You've no doubt seen before that each file on a file system has a name, which we quite often call its filename; the filename is one piece of metadata associated with each file. But there's more to identifying a file than its name. Because there are so many files stored on a typical file system — as I was writing this originally, I asked Windows to count how many files are stored on my laptop and found that the answer was about 700,000! — there needs to be some way to keep them all organized, so we can find files not only by their names, but by some other sort of categorization. While operating systems are gradually adding progressively better search capabilities, there is still an underlying reality that hasn't changed much in the last few decades: File systems are quite often a hierarchy of directories, with each directory containing both files and other directories. So, if we want to uniquely identify a file on our storage devices, we have to specify not only the file's name, but also where the file is stored in that hierarchy; without knowing more about the location of the file, the file system won't easily be able to find it. The location of a file is identified uniquely using a path.

Different operating systems use different conventions for paths, the most common two of which are these:

The complexities of these rules aside, the important thing to realize is that there are slightly different rules on different operating systems, though the ideas are similar on all of them: that directories form a recursive hierarchy (directories containing other directories, which contain other directories) is fairly standard — even mobile operating systems like Android and iOS have this notion, albeit more or less invisible to users — and the differences are mainly minor details. Still, if we want to write Python programs that work with file systems correctly regardless of operating system, as you're doing in Project #1, you're best off using the right kinds of tools for the job, so that you won't find yourself making assumptions (such as the character that separates directories in a path) that are correct on one operating system and wrong on another.


Finding what you need in the Python Standard Library

Python is not just a programming language. When you install Python, you also get the Python Standard Library, which is a large collection of pre-built components that solve a wide variety of commonly-occurring real-world programming problems, so that you won't have to. We've talked before about the benefits of using a library that already exists, especially one that's been in use for a long time by a large number of people. But, as a practical matter, there is a still a problem to be dealt with. When you have a problem to solve, how do you know whether the Python Standard Library solves it? And how do you find the right component to use?

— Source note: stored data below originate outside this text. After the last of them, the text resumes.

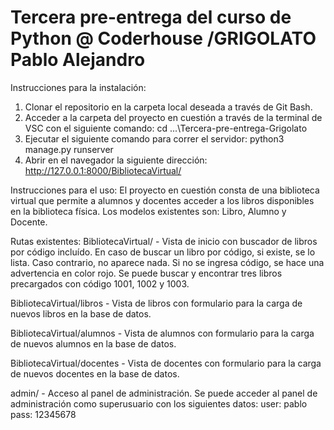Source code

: # Tercera pre-entrega del curso de Python @ Coderhouse /GRIGOLATO Pablo Alejandro

Instrucciones para la instalación:
1. Clonar el repositorio en la carpeta local deseada a través de Git Bash.
2. Acceder a la carpeta del proyecto en cuestión a través de la terminal de VSC con el siguiente comando: cd ...\Tercera-pre-entrega-Grigolato
3. Ejecutar el siguiente comando para correr el servidor: python3 manage.py runserver
4. Abrir en el navegador la siguiente dirección: http://127.0.0.1:8000/BibliotecaVirtual/

Instrucciones para el uso:
El proyecto en cuestión consta de una biblioteca virtual que permite a alumnos y docentes acceder a los libros disponibles en la biblioteca física.
Los modelos existentes son: Libro, Alumno y Docente.

Rutas existentes:
BibliotecaVirtual/ - Vista de inicio con buscador de libros por código incluído. En caso de buscar un libro por código, si existe, se lo lista. Caso contrario, no aparece nada. Si no se ingresa código, se hace una advertencia en color rojo. Se puede buscar y encontrar tres libros precargados con código 1001, 1002 y 1003.

BibliotecaVirtual/libros - Vista de libros con formulario para la carga de nuevos libros en la base de datos.

BibliotecaVirtual/alumnos - Vista de alumnos con formulario para la carga de nuevos alumnos en la base de datos.

BibliotecaVirtual/docentes - Vista de docentes con formulario para la carga de nuevos docentes en la base de datos.

admin/ - Acceso al panel de administración. Se puede acceder al panel de administración como superusuario con los siguientes datos: user: pablo pass: 12345678
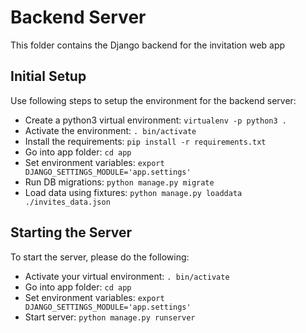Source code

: # Backend Server
This folder contains the Django backend for the invitation web app

## Initial Setup
Use following steps to setup the environment for the backend server:
* Create a python3 virtual environment: `virtualenv -p python3 .`
* Activate the environment: `. bin/activate`
* Install the requirements: `pip install -r requirements.txt`
* Go into app folder: `cd app`
* Set environment variables: `export DJANGO_SETTINGS_MODULE='app.settings'`
* Run DB migrations: `python manage.py migrate`
* Load data using fixtures: `python manage.py loaddata ./invites_data.json`

## Starting the Server
To start the server, please do the following: 
* Activate your virtual environment: `. bin/activate`
* Go into app folder: `cd app`
* Set environment variables: `export DJANGO_SETTINGS_MODULE='app.settings'`
* Start server: `python manage.py runserver`
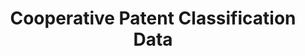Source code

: ---
bigquery: https://console.cloud.google.com/bigquery?p=patents-public-data&d=cpc&page=dataset
citation: '“Cooperative Patent Classification” by the EPO and USPTO, for public use. '
contributors: EPO, USPTO
cost: None
description: Cooperative Patent Classification Data contains the scheme and definitions
  of the Cooperative Patent Classification system for classifying patent documents.
  The CPC is the result of a partnership between the EPO and the USPTO in their joint
  effort to develop a common, internationally compatible classification system for
  technical documents, in particular patent publications, which will be used by both
  offices in the patent granting process
documentation: https://www.cooperativepatentclassification.org/cpcSchemeAndDefinitions
last_edit: Mon, 04 Apr 2022 19:07:06 GMT
location: https://www.cooperativepatentclassification.org/index
maintained_by: USPTO, EPO
schema_fields: '[''parents'', ''glossary'', ''limitingReferences'', ''additional_only'',
  ''ipc_concordant'', ''breakdownCode'', ''ipcConcordant'', ''applicationReferences'',
  ''informativeReferences'', ''not_allocatable'', ''dateRevised'', ''symbol'', ''breakdown_code'',
  ''application_references'', ''level'', ''residualReferences'', ''residual_references'',
  ''title_part'', ''titleFull'', ''child_groups'', ''sizeCache'', ''status'', ''informative_references'',
  ''children'', ''titlePart'', ''date_revised'', ''definition'', ''synonyms'', ''title_full'',
  ''notAllocatable'', ''limiting_references'', ''childGroups'']'
shortname: cooperative_patent_classification
tags:
- patents
- science
title: Cooperative Patent Classification Data
uuid: 984374a7-16e9-4b35-9445-458daceb01bf
---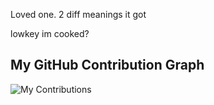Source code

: Loved one. 2 diff meanings it got


lowkey im cooked? 


## My GitHub Contribution Graph

![My Contributions](https://github-contribution-graph.ez4o.com/?username=deyoyk&last_n_days=365)
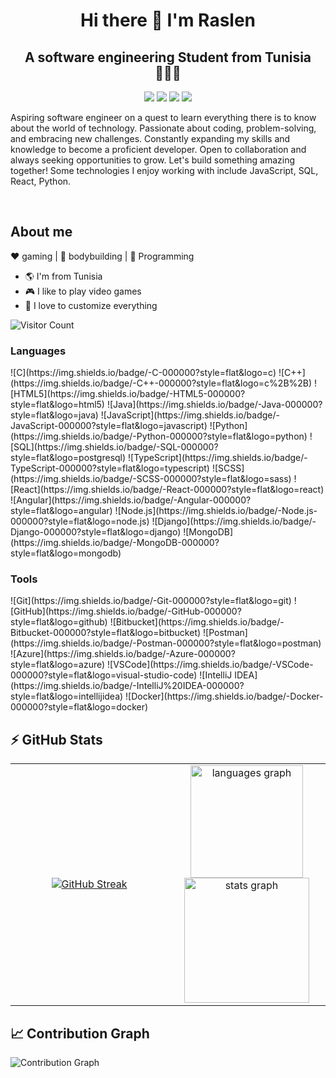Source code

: <h1 align="center">Hi there 👋 I'm Raslen</h1>
<h2 align="center">A software engineering Student from Tunisia 🧑🏻‍💻</h2>

<p align="center">
    <a href="https://twitter.com/RaslenMiss45861"><img src="https://img.shields.io/badge/twitter-%231FA1F1?style=flat&logo=twitter&logoColor=white" /></a>
    <a href="https://www.linkedin.com/in/missaoui-raslen-6a8620298/"><img src="https://img.shields.io/badge/linkedin-%230177B5?style=flat&logo=linkedin&logoColor=white" /></a>
    <a href="https://www.youtube.com/c/mohamedabusrea"><img src="https://img.shields.io/badge/youtube-%23FF0000?style=flat&logo=youtube&logoColor=white" /></a>
    <a href="https://www.instagram.com/raslenmissaoui07/"><img src="https://img.shields.io/badge/instagram-%23E4415F?style=flat&logo=instagram&logoColor=white" /></a>
</p>

<p>Aspiring software engineer on a quest to learn everything there is to know about the world of technology. Passionate about coding, problem-solving, and embracing new challenges. Constantly expanding my skills and knowledge to become a proficient developer. Open to collaboration and always seeking opportunities to grow. Let's build something amazing together! Some technologies I enjoy working with include JavaScript, SQL, React, Python.</p>

<br>

## About me 

:heart: gaming | :black_heart: bodybuilding | :blue_heart: Programming

- :earth_americas: I'm from Tunisia
- :video_game: I like to play video games
- :gem: I love to customize everything 

![Visitor Count](https://profile-counter.glitch.me/{raslenraslen}/count.svg)

<h3 align="left">Languages</h3> 
<p align="left">
  ![C](https://img.shields.io/badge/-C-000000?style=flat&logo=c)
  ![C++](https://img.shields.io/badge/-C++-000000?style=flat&logo=c%2B%2B)
  ![HTML5](https://img.shields.io/badge/-HTML5-000000?style=flat&logo=html5)
  ![Java](https://img.shields.io/badge/-Java-000000?style=flat&logo=java)
  ![JavaScript](https://img.shields.io/badge/-JavaScript-000000?style=flat&logo=javascript)
  ![Python](https://img.shields.io/badge/-Python-000000?style=flat&logo=python)
  ![SQL](https://img.shields.io/badge/-SQL-000000?style=flat&logo=postgresql)
  ![TypeScript](https://img.shields.io/badge/-TypeScript-000000?style=flat&logo=typescript)
  ![SCSS](https://img.shields.io/badge/-SCSS-000000?style=flat&logo=sass)
  ![React](https://img.shields.io/badge/-React-000000?style=flat&logo=react)
  ![Angular](https://img.shields.io/badge/-Angular-000000?style=flat&logo=angular)
  ![Node.js](https://img.shields.io/badge/-Node.js-000000?style=flat&logo=node.js)
  ![Django](https://img.shields.io/badge/-Django-000000?style=flat&logo=django)
  ![MongoDB](https://img.shields.io/badge/-MongoDB-000000?style=flat&logo=mongodb)
</p>

<h3 align="left">Tools</h3>
<p align="left">
  ![Git](https://img.shields.io/badge/-Git-000000?style=flat&logo=git)
  ![GitHub](https://img.shields.io/badge/-GitHub-000000?style=flat&logo=github)
  ![Bitbucket](https://img.shields.io/badge/-Bitbucket-000000?style=flat&logo=bitbucket)
  ![Postman](https://img.shields.io/badge/-Postman-000000?style=flat&logo=postman)
  ![Azure](https://img.shields.io/badge/-Azure-000000?style=flat&logo=azure)
  ![VSCode](https://img.shields.io/badge/-VSCode-000000?style=flat&logo=visual-studio-code)
  ![IntelliJ IDEA](https://img.shields.io/badge/-IntelliJ%20IDEA-000000?style=flat&logo=intellijidea)
     ![Docker](https://img.shields.io/badge/-Docker-000000?style=flat&logo=docker)
</p>

## ⚡ GitHub Stats 
<table align="center">
<tr border="none">
<td width="50%" align="center">
    <a href="https://git.io/streak-stats"><img src="https://streak-stats.demolab.com?user=raslenraslen&theme=dark" alt="GitHub Streak" /></a>
</td>
<td width="50%" align="center">
    <img src="https://github-readme-stats.vercel.app/api/top-langs?username=raslenraslen&locale=en&hide_title=false&layout=compact&card_width=320&langs_count=5&theme=dracula&hide_border=false" height="180px" alt="languages graph"  />
    <img src="https://github-readme-stats.vercel.app/api?username=raslenraslen&hide_title=false&hide_rank=false&show_icons=true&include_all_commits=true&count_private=true&disable_animations=false&theme=dracula&locale=en&hide_border=false" height="200px" alt="stats graph"  />
</td>
</tr>
</table>

## 📈 Contribution Graph
![Contribution Graph](https://github-readme-activity-graph.vercel.app/graph?username=raslenraslen&theme=tokyo-night&radius=16)
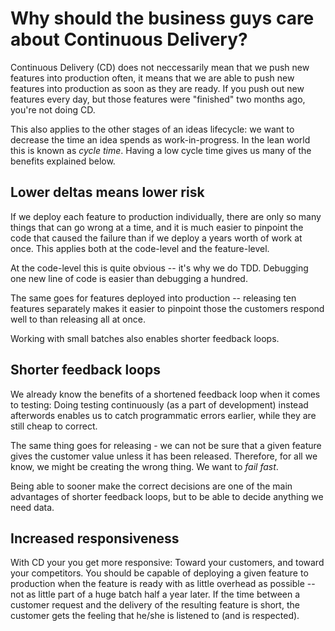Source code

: Why should the business guys care about Continuous Delivery?
============================================================

Continuous Delivery (CD) does not neccessarily mean that we push new features
into production often, it means that we are able to push new features
into production as soon as they are ready. If you push out new features
every day, but those features were "finished" two months ago, you're not
doing CD.

This also applies to the other stages of an ideas lifecycle: we want to
decrease the time an idea spends as work-in-progress. In the lean world 
this is known as _cycle time_. Having a low cycle time gives us many of the
benefits explained below.

Lower deltas means lower risk
-----------------------------

If we deploy each feature to production individually, there are only so
many things that can go wrong at a time, and it is much easier to pinpoint
the code that caused the failure than if we deploy a years worth of work at
once. This applies both at the code-level and the feature-level.

At the code-level this is quite obvious -- it's why we do TDD. Debugging
one new line of code is easier than debugging a hundred.

The same goes for features deployed into production -- releasing ten
features separately makes it easier to pinpoint those the customers respond
well to than releasing all at once.

Working with small batches also enables shorter feedback loops.

Shorter feedback loops
----------------------

We already know the benefits of a shortened feedback loop when it comes
to testing: Doing testing continuously (as a part of development) instead
afterwords enables us to catch programmatic errors earlier, while they
are still cheap to correct.

The same thing goes for releasing - we can not be sure that a given
feature gives the customer value unless it has been released. Therefore,
for all we know, we might be creating the wrong thing. We want to _fail
fast_.

Being able to sooner make the correct decisions are one of the main
advantages of shorter feedback loops, but to be able to decide anything
we need data.

Increased responsiveness
------------------------------------------

With CD your you get more responsive: Toward your customers, and
toward your competitors. You should be capable of deploying a given
feature to production when the feature is ready with as little overhead
as possible -- not as little part of a huge batch half a year later. If
the time between a customer request and the delivery of the resulting
feature is short, the customer gets the feeling that he/she is listened
to (and is respected).
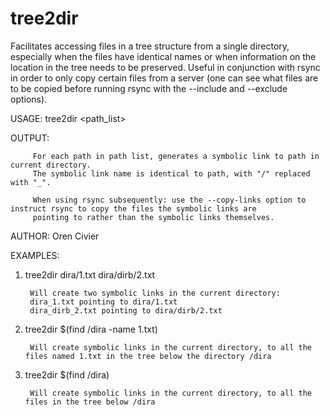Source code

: # tree2dir
Facilitates accessing files in a tree structure from a single directory, especially when the files have identical names or when information on the location in the tree needs to be preserved. Useful in conjunction with rsync in order to only copy certain files from a server (one can see what files are to be copied before running rsync with the --include and --exclude options).

USAGE: tree2dir <path_list>

OUTPUT:  

         For each path in path list, generates a symbolic link to path in current directory.
         The symbolic link name is identical to path, with "/" replaced with "_".
         
         When using rsync subsequently: use the --copy-links option to instruct rsync to copy the files the symbolic links are
         pointing to rather than the symbolic links themselves.
        
AUTHOR:   Oren Civier 
       
EXAMPLES: 

1) tree2dir dira/1.txt dira/dirb/2.txt

        Will create two symbolic links in the current directory:
        dira_1.txt pointing to dira/1.txt
        dira_dirb_2.txt pointing to dira/dirb/2.txt

2) tree2dir $(find /dira -name 1.txt)

        Will create symbolic links in the current directory, to all the files named 1.txt in the tree below the directory /dira

3) tree2dir $(find /dira)

        Will create symbolic links in the current directory, to all the files in the tree below /dira
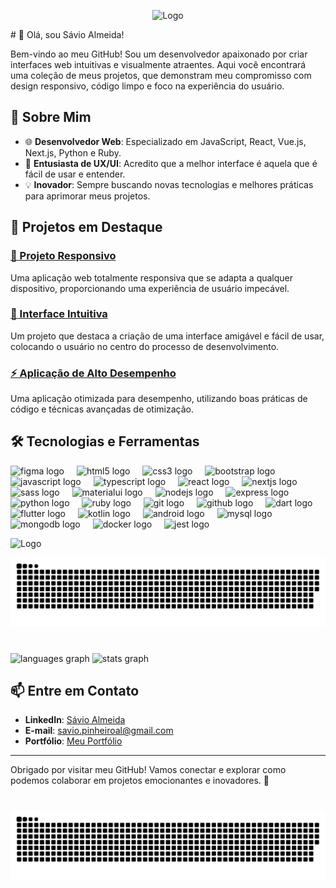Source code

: <p align="center">
  <img src="https://savioalmeida.vercel.app/assets/logo.svg" alt="Logo" />
</p>
# 👋 Olá, sou Sávio Almeida!

Bem-vindo ao meu GitHub! Sou um desenvolvedor apaixonado por criar interfaces web intuitivas e visualmente atraentes. Aqui você encontrará uma coleção de meus projetos, que demonstram meu compromisso com design responsivo, código limpo e foco na experiência do usuário.

## 🚀 Sobre Mim

- 🌐 **Desenvolvedor Web**: Especializado em JavaScript, React, Vue.js, Next.js, Python e Ruby.
- 🎨 **Entusiasta de UX/UI**: Acredito que a melhor interface é aquela que é fácil de usar e entender.
- 💡 **Inovador**: Sempre buscando novas tecnologias e melhores práticas para aprimorar meus projetos.

## 🌟 Projetos em Destaque

### [📱 Projeto Responsivo](#)
Uma aplicação web totalmente responsiva que se adapta a qualquer dispositivo, proporcionando uma experiência de usuário impecável.

### [🎨 Interface Intuitiva](#)
Um projeto que destaca a criação de uma interface amigável e fácil de usar, colocando o usuário no centro do processo de desenvolvimento.

### [⚡ Aplicação de Alto Desempenho](#)
Uma aplicação otimizada para desempenho, utilizando boas práticas de código e técnicas avançadas de otimização.

## 🛠️ Tecnologias e Ferramentas

<div align="left">
  <img src="https://cdn.jsdelivr.net/gh/devicons/devicon/icons/figma/figma-original.svg" height="30" alt="figma logo"  />
  <img width="12" />
  <img src="https://cdn.jsdelivr.net/gh/devicons/devicon/icons/html5/html5-original.svg" height="30" alt="html5 logo"  />
  <img width="12" />
  <img src="https://cdn.jsdelivr.net/gh/devicons/devicon/icons/css3/css3-original.svg" height="30" alt="css3 logo"  />
  <img width="12" />
  <img src="https://cdn.jsdelivr.net/gh/devicons/devicon/icons/bootstrap/bootstrap-original.svg" height="30" alt="bootstrap logo"  />
  <img width="12" />
  <img src="https://cdn.jsdelivr.net/gh/devicons/devicon/icons/javascript/javascript-original.svg" height="30" alt="javascript logo"  />
  <img width="12" />
  <img src="https://cdn.jsdelivr.net/gh/devicons/devicon/icons/typescript/typescript-original.svg" height="30" alt="typescript logo"  />
  <img width="12" />
  <img src="https://cdn.jsdelivr.net/gh/devicons/devicon/icons/react/react-original.svg" height="30" alt="react logo"  />
  <img width="12" />
  <img src="https://cdn.jsdelivr.net/gh/devicons/devicon/icons/nextjs/nextjs-original.svg" height="30" alt="nextjs logo"  />
  <img width="12" />
  <img src="https://cdn.jsdelivr.net/gh/devicons/devicon/icons/sass/sass-original.svg" height="30" alt="sass logo"  />
  <img width="12" />
  <img src="https://cdn.jsdelivr.net/gh/devicons/devicon/icons/materialui/materialui-original.svg" height="30" alt="materialui logo"  />
  <img width="12" />
  <img src="https://cdn.jsdelivr.net/gh/devicons/devicon/icons/nodejs/nodejs-original.svg" height="30" alt="nodejs logo"  />
  <img width="12" />
  <img src="https://cdn.jsdelivr.net/gh/devicons/devicon/icons/express/express-original.svg" height="30" alt="express logo"  />
  <img width="12" />
  <img src="https://cdn.jsdelivr.net/gh/devicons/devicon/icons/python/python-original.svg" height="30" alt="python logo"  />
  <img width="12" />
  <img src="https://cdn.jsdelivr.net/gh/devicons/devicon/icons/ruby/ruby-original.svg" height="30" alt="ruby logo"  />
  <img width="12" />
  <img src="https://cdn.jsdelivr.net/gh/devicons/devicon/icons/git/git-original.svg" height="30" alt="git logo"  />
  <img width="12" />
  <img src="https://cdn.jsdelivr.net/gh/devicons/devicon/icons/github/github-original.svg" height="30" alt="github logo"  />
  <img width="12" />
  <img src="https://cdn.jsdelivr.net/gh/devicons/devicon/icons/dart/dart-original.svg" height="30" alt="dart logo"  />
  <img width="12" />
  <img src="https://cdn.jsdelivr.net/gh/devicons/devicon/icons/flutter/flutter-original.svg" height="30" alt="flutter logo"  />
  <img width="12" />
  <img src="https://cdn.jsdelivr.net/gh/devicons/devicon/icons/kotlin/kotlin-original.svg" height="30" alt="kotlin logo"  />
  <img width="12" />
  <img src="https://cdn.jsdelivr.net/gh/devicons/devicon/icons/android/android-original.svg" height="30" alt="android logo"  />
  <img width="12" />
  <img src="https://cdn.jsdelivr.net/gh/devicons/devicon/icons/mysql/mysql-original.svg" height="30" alt="mysql logo"  />
  <img width="12" />
  <img src="https://cdn.jsdelivr.net/gh/devicons/devicon/icons/mongodb/mongodb-original.svg" height="30" alt="mongodb logo"  />
  <img width="12" />
  <img src="https://cdn.jsdelivr.net/gh/devicons/devicon/icons/docker/docker-original.svg" height="30" alt="docker logo"  />
  <img width="12" />
  <img src="https://cdn.jsdelivr.net/gh/devicons/devicon/icons/jest/jest-plain.svg" height="30" alt="jest logo"  />
</div>

![Logo](https://i.gifer.com/origin/09/09e12862ed8775094af02383debf8c50_w200.webp)
<br clear="both">

<img src="https://raw.githubusercontent.com/saviovd/saviovd/output/snake.svg" alt="Snake animation" />

###

<br clear="both">

<div align="left">
  <img src="https://github-readme-stats.vercel.app/api/top-langs?username=saviovd&locale=en&hide_title=false&layout=compact&card_width=320&langs_count=5&theme=dracula&hide_border=false" height="150" alt="languages graph"  />
  <img src="https://github-readme-stats.vercel.app/api?username=saviovd&hide_title=true&hide_rank=false&show_icons=true&include_all_commits=true&count_private=true&disable_animations=false&theme=dracula&locale=en&hide_border=false" height="150" alt="stats graph"  />
</div>

###


## 📫 Entre em Contato

- **LinkedIn**: [Sávio Almeida](https://www.linkedin.com/in/saviovd/)
- **E-mail**: savio.pinheiroal@gmail.com
- **Portfólio**: [Meu Portfólio](https://savioportfolio.vercel.app)

---

Obrigado por visitar meu GitHub! Vamos conectar e explorar como podemos colaborar em projetos emocionantes e inovadores. 🚀


###

<br clear="both">

<img src="https://raw.githubusercontent.com/saviovd/saviovd/output/snake.svg" alt="Snake animation" />

###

Of course, one way to solve that problem is simply to use an Internet search engine and poke around online to see what information you can find. This is a fine approach sometimes, but what you'll find is that you have to develop a sense of what information is believable and reasonable, and what information isn't. You also have to be wary of when advice is correct but inapplicable, such as someone offering details of Python 2 — an older version of Python that is nonetheless still used quite widely — when you're using Python 3.

But I would suggest not giving in to the Google urge immediately. Especially when you're first learning, there's value in spending a little time hunting for your own solutions to problems. You tend to find solutions not only to the problem you have now, but to five related problems you don't realize you have yet. You begin to develop a sense for what kinds of things you would find in the Standard Library, and notice commonalities in the way those components are designed, which can help you write better code yourself. Learning the "lay of the land" in computing takes time, and there's no short-circuiting that process. When you talk to people that seem to have these things all figured out already, you don't realize just how much time those people have put into learning their craft. Don't worry; you'll get to that point, too, but you'll have to put in that time.

So I suggest starting by taking a look through the Python Standard Library. Go to the front page of the library documentation, which you'll find here:

Look through the table of contents. Don't feel like you have to memorize everything you see, and don't worry if many of the terms are things you don't recognize. If you see things that you're curious about and you're not in a huge hurry, satisfy your curiosity and take a quick look at them; in so doing, you'll find yourself learning all kinds of terms that you haven't heard before. But, fundamentally, what you're looking for are things that can help you with the particular problem you have. So, for example, if you're looking for components that might help you deal with files, filenames, paths, and the like, then see which modules in the Python Standard Library sound like they might apply. (Go ahead. Check some of them out now! I'll wait...)

There are several modules in the Python Standard Library that should stand out as you look through the list. One whole section of the library contains tools used for File and Directory Access, which sounds like it should definitely have something to do with the problem at hand. You might also notice a section of the table of contents titled Generic Operating System Services, too, which might contain useful tools, since file systems are part of the operating system.

Importing a module

Most Python programs aren't entirely self-contained, in the sense that not all of the code that comprises the program is written in a single script. Instead, it is most often the case that the Python scripts you write will need to use code that's written in other modules. A Python module is similar to what we've been calling a Python script; you write modules as text in files whose names end in .py, just like scripts, and modules consist of Python code. The difference is that modules, on their own, don't do anything. Their job is to provide tools to programs, not themselves to be programs.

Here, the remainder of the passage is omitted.